ITC Ltd, India’s largest cigarette maker, has shut down its cigarette production with the company weighing the future course of action whether to comply with the Supreme Court’s order of printing pictorial warning against tobacco consumption covering 85 per cent of cigarette pack in the interim period or wait for the Karnataka High Court to decide on the fate.
In a notice to the stock exchanges, ITC said, “It had to shut its cigarette factories from May 4 until the company is in a position to comply with the interim requirements pending hearing in the Karnataka high court”. This is the second time since April that ITC has decided to shut production.
The Supreme Court on Wednesday had told tobacco makers of their ‘duty to society’ and to carry pictorial warnings spread over 85 per cent of both sides of their packaging as mandated by the government.
The apex court passed an order transferring to the Karnataka High Court all writ petitions pending in various courts challenging the rule.

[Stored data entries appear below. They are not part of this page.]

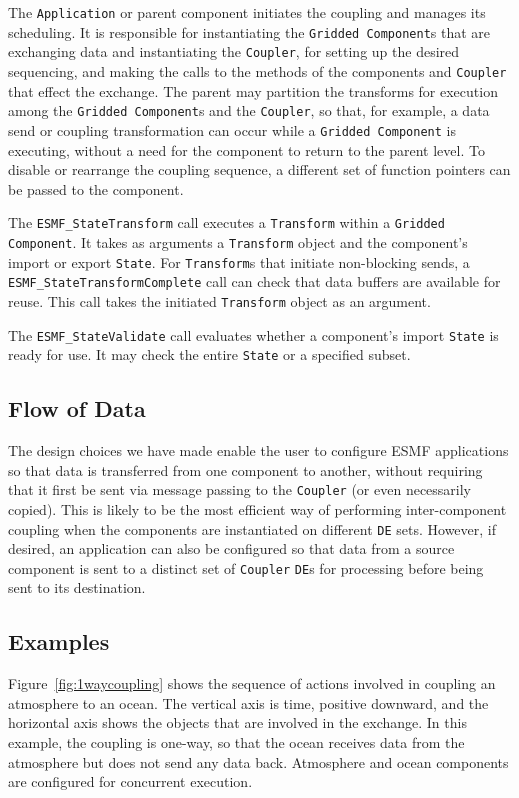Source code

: The {\tt Application} or parent component initiates the coupling and manages 
its scheduling.  It is responsible for instantiating the {\tt Gridded Component}s
that are exchanging data and instantiating the {\tt Coupler}, for setting up the desired 
sequencing, and making the calls to the methods of the components and 
{\tt Coupler} that effect the exchange.  The parent may partition the 
transforms
for execution among the {\tt Gridded Component}s and the {\tt Coupler}, so that, for 
example, a data send or coupling transformation can occur while a {\tt Gridded 
Component} is executing, without a need for the component to return to the
parent level.  
To disable or rearrange the coupling sequence, a different set of function
pointers can be passed to the component.

The {\tt ESMF\_StateTransform} call executes a {\tt Transform} 
within a {\tt Gridded Component}.  It takes as arguments a
{\tt Transform} object and the component's import or export {\tt State}.  
For {\tt Transform}s that initiate non-blocking sends, a {\tt ESMF\_StateTransformComplete} 
call can check that data  buffers are available for reuse.  This 
call takes the initiated {\tt Transform} object as an argument.

The {\tt ESMF\_StateValidate} call evaluates whether a component's 
import {\tt State} is ready for use.  It may check the entire {\tt State} or 
a specified subset.

\subsection{Flow of Data}
\label{sec:dataflow}
The design choices we have made enable the user to configure ESMF
applications so that data is transferred from one component to another, 
without requiring that it first be sent via message passing to the
{\tt Coupler} (or even necessarily
copied).  This is likely to be the most efficient way of performing 
inter-component coupling when the components are instantiated on different
{\tt DE} sets.  However, if desired, an application can also be configured so that
data from a source component is sent to a distinct set of {\tt Coupler} 
{\tt DE}s for processing before being sent to its destination.

\subsection{Examples}

Figure~\ref{fig:1waycoupling} shows the sequence of actions involved
in coupling an atmosphere to an ocean.  The vertical axis is time, positive
downward, and the horizontal axis shows the objects that are involved in the
exchange.  In this example, the coupling is one-way, so that the ocean 
receives data from the atmosphere but does not send any data back.  Atmosphere
and ocean components are configured for concurrent execution.

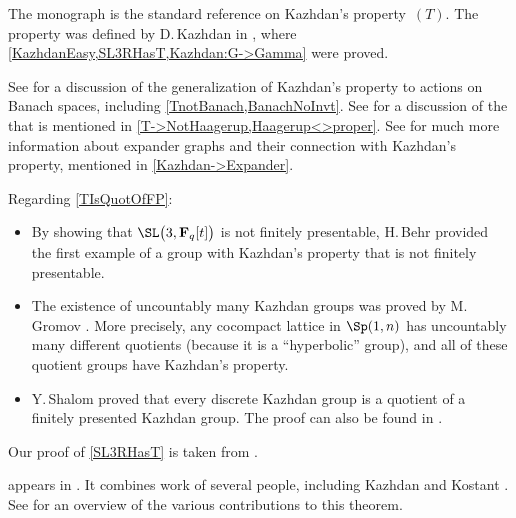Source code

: \begin{notes}

The monograph \cite{BekkaHarpeValette-T} is the standard reference on Kazhdan's property~$(T)$. 
The property was defined by D.\,Kazhdan in \cite{KazhdanT}, where \cref{KazhdanEasy,SL3RHasT,Kazhdan:G->Gamma} were proved.

See \cite{BaderFurmanGelanderMonod-BanachT} for a discussion of the generalization of Kazhdan's property to actions on Banach spaces, including \cref{TnotBanach,BanachNoInvt}.
See \cite{CherixEtAl-Haagerup} for a discussion of the  that is mentioned in \cref{T->NotHaagerup,Haagerup<>proper}.
See \cite{Lubotzky-ExpandingGrps} for much more information about expander graphs and their connection with Kazhdan's property, mentioned in \cref{Kazhdan->Expander}.

Regarding \cref{TIsQuotOfFP}:
\noprelistbreak
	\begin{itemize} %
	\item By showing that $\SL\bigl( 3, \mathbf{F}_q[t] \bigr)$ is not finitely presentable, H.\,Behr \cite{Behr-SL3NotFP} provided the first example of a group with Kazhdan's property that is not finitely presentable.
	\item The existence of uncountably many Kazhdan groups was proved by M.\,Gromov \cite[Cor.~5.5.E, p.~150]{Gromov-HypGrp}. More precisely, any cocompact lattice in $\Sp(1,n)$ has uncountably many different quotients (because it is a ``hyperbolic'' group), and all of these quotient groups have Kazhdan's property.
	\item Y.\,Shalom \cite[p.~5]{Shalom-RigidCommens} proved that every discrete Kazhdan group is a quotient of a finitely presented Kazhdan group. The proof can also be found in 
\cite[Thm.~3.4.5, p.~187]{BekkaHarpeValette-T}.
	\end{itemize}

Our proof of \cref{SL3RHasT} is taken from \cite[\S1.4]{BekkaHarpeValette-T}. 

 appears in \cite[Thm.~3.5.4, p.~177]{BekkaHarpeValette-T}. It combines work of several people, including Kazhdan \cite{KazhdanT} %
and Kostant \cite{Kostant-Tannounce,Kostant-Tpaper}. See \cite[pp.~5--7]{BekkaHarpeValette-T} for an overview of the various contributions to this theorem.


\end{notes}
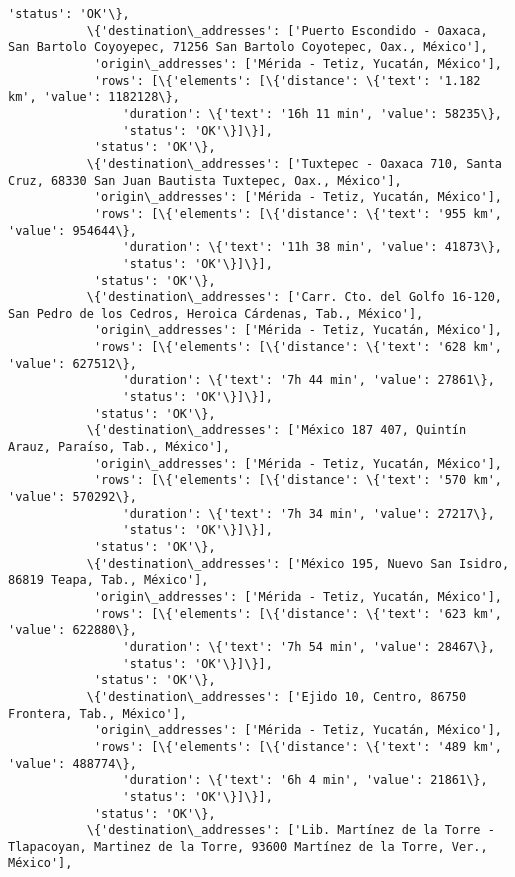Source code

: \documentclass[11pt]{article}
\begin{document}
\begin{Verbatim}[commandchars=\\\{\}]
            'status': 'OK'\},
           \{'destination\_addresses': ['Puerto Escondido - Oaxaca, San Bartolo Coyoyepec, 71256 San Bartolo Coyotepec, Oax., México'],
            'origin\_addresses': ['Mérida - Tetiz, Yucatán, México'],
            'rows': [\{'elements': [\{'distance': \{'text': '1.182 km', 'value': 1182128\},
                'duration': \{'text': '16h 11 min', 'value': 58235\},
                'status': 'OK'\}]\}],
            'status': 'OK'\},
           \{'destination\_addresses': ['Tuxtepec - Oaxaca 710, Santa Cruz, 68330 San Juan Bautista Tuxtepec, Oax., México'],
            'origin\_addresses': ['Mérida - Tetiz, Yucatán, México'],
            'rows': [\{'elements': [\{'distance': \{'text': '955 km', 'value': 954644\},
                'duration': \{'text': '11h 38 min', 'value': 41873\},
                'status': 'OK'\}]\}],
            'status': 'OK'\},
           \{'destination\_addresses': ['Carr. Cto. del Golfo 16-120, San Pedro de los Cedros, Heroica Cárdenas, Tab., México'],
            'origin\_addresses': ['Mérida - Tetiz, Yucatán, México'],
            'rows': [\{'elements': [\{'distance': \{'text': '628 km', 'value': 627512\},
                'duration': \{'text': '7h 44 min', 'value': 27861\},
                'status': 'OK'\}]\}],
            'status': 'OK'\},
           \{'destination\_addresses': ['México 187 407, Quintín Arauz, Paraíso, Tab., México'],
            'origin\_addresses': ['Mérida - Tetiz, Yucatán, México'],
            'rows': [\{'elements': [\{'distance': \{'text': '570 km', 'value': 570292\},
                'duration': \{'text': '7h 34 min', 'value': 27217\},
                'status': 'OK'\}]\}],
            'status': 'OK'\},
           \{'destination\_addresses': ['México 195, Nuevo San Isidro, 86819 Teapa, Tab., México'],
            'origin\_addresses': ['Mérida - Tetiz, Yucatán, México'],
            'rows': [\{'elements': [\{'distance': \{'text': '623 km', 'value': 622880\},
                'duration': \{'text': '7h 54 min', 'value': 28467\},
                'status': 'OK'\}]\}],
            'status': 'OK'\},
           \{'destination\_addresses': ['Ejido 10, Centro, 86750 Frontera, Tab., México'],
            'origin\_addresses': ['Mérida - Tetiz, Yucatán, México'],
            'rows': [\{'elements': [\{'distance': \{'text': '489 km', 'value': 488774\},
                'duration': \{'text': '6h 4 min', 'value': 21861\},
                'status': 'OK'\}]\}],
            'status': 'OK'\},
           \{'destination\_addresses': ['Lib. Martínez de la Torre - Tlapacoyan, Martinez de la Torre, 93600 Martínez de la Torre, Ver., México'],

\end{Verbatim}
\end{document}
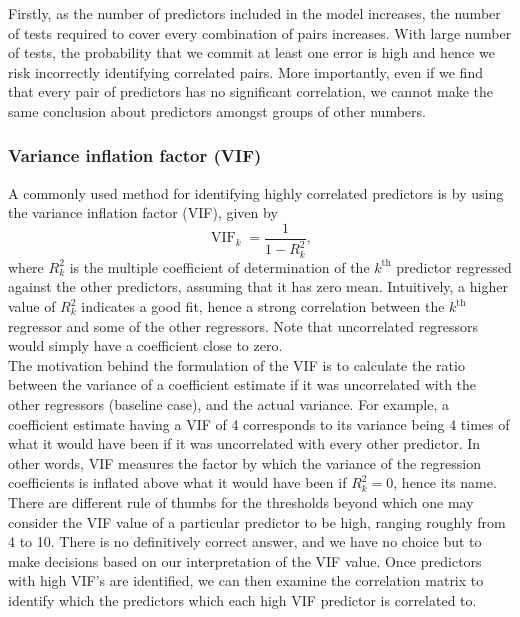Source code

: \documentclass[12pt]{article}
\DeclareMathOperator{\vif}{VIF}
\begin{document}
	Firstly, as the number of predictors included in the model increases, the number of tests required to cover every combination of pairs increases. With large number of tests, the probability that we commit at least one error is high and hence we risk incorrectly identifying correlated pairs. More importantly, even if we find that every pair of predictors has no significant correlation, we cannot make the same conclusion about predictors amongst groups of other numbers. 
	
	\subsubsection{Variance inflation factor (VIF)}
	A commonly used method for identifying highly correlated predictors is by using the variance inflation factor (VIF), given by
	$$\vif_k=\frac{1}{1-R_{k}^2},$$
	where $R^2_k$ is the multiple coefficient of determination of the $k^{\text{th}}$ predictor regressed against the other predictors, assuming that it has zero mean. Intuitively, a higher value of $R^2_k$ indicates a good fit, hence a strong correlation between the $k^{\text{th}}$ regressor and some of the other regressors. Note that uncorrelated regressors would simply have a coefficient close to zero. \\
	
	The motivation behind the formulation of the VIF is to calculate the ratio between the variance of a coefficient estimate if it was uncorrelated with the other regressors (baseline case), and the actual variance. For example, a coefficient estimate having a VIF of 4 corresponds to its variance being 4 times of what it would have been if it was uncorrelated with every other predictor. In other words, VIF measures the factor by which the variance of the regression coefficients is inflated above what it would have been if $R_k^2=0$, hence its name. \\
	
	There are different rule of thumbs for the thresholds beyond which one may consider the VIF value of a particular predictor to be high, ranging roughly from 4 to 10. There is no definitively correct answer, and we have no choice but to make decisions based on our interpretation of the VIF value. Once predictors with high VIF's are identified, we can then examine the correlation matrix to identify which the predictors which each high VIF predictor is correlated to.
	
\end{document}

India’s tobacco industry and the government are tussling over the regulations, which require that pictorial warnings cover 85 percent of a pack’s surface, up from 40 percent of just the front panel. At the same time, a prolonged industry closure could hurt government revenues, since taxes constitute as much as 60 percent of the selling price of cigarettes in India.
The Indian legal cigarette industry has been facing a continuous drop in demand because of high taxation and the growth of duty evaded illegal cigarettes that do not carry pictorial warnings. Since 2012-13, the excise duty on cigarettes, at a per unit level, has gone up cumulatively by 118 per cent with increase in taxation in every successive year.